* **Problem description**:
Search the entries for the word "Dropbox" and report each line that has it.

┄┄┄┄┄┄

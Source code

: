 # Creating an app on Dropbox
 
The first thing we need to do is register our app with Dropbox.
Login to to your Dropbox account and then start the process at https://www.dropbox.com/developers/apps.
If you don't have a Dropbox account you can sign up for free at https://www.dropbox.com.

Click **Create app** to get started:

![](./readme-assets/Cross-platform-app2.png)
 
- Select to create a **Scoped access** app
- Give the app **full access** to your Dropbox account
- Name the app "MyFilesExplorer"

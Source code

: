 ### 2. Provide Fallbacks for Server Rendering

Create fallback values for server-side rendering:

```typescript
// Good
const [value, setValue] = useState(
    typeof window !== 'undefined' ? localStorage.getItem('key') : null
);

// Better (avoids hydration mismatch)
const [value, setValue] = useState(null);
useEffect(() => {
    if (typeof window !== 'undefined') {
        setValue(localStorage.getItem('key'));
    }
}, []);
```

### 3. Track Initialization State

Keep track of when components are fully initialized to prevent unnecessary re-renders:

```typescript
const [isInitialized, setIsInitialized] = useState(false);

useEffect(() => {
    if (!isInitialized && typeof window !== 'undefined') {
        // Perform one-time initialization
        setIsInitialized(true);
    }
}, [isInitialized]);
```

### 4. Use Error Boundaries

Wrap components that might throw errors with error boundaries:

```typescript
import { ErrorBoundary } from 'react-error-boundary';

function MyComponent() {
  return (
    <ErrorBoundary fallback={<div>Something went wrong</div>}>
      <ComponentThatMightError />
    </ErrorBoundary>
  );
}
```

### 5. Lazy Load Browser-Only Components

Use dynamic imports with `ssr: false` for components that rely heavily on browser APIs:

┄┄┄┄┄┄

* **Answer to this task**:
: # Creating an app on Dropbox
The first thing we need to do is register our app with Dropbox.
Login to to your Dropbox account and then start the process at https://www.dropbox.com/developers/apps.
If you don't have a Dropbox account you can sign up for free at https://www.dropbox.com.
- Give the app **full access** to your Dropbox account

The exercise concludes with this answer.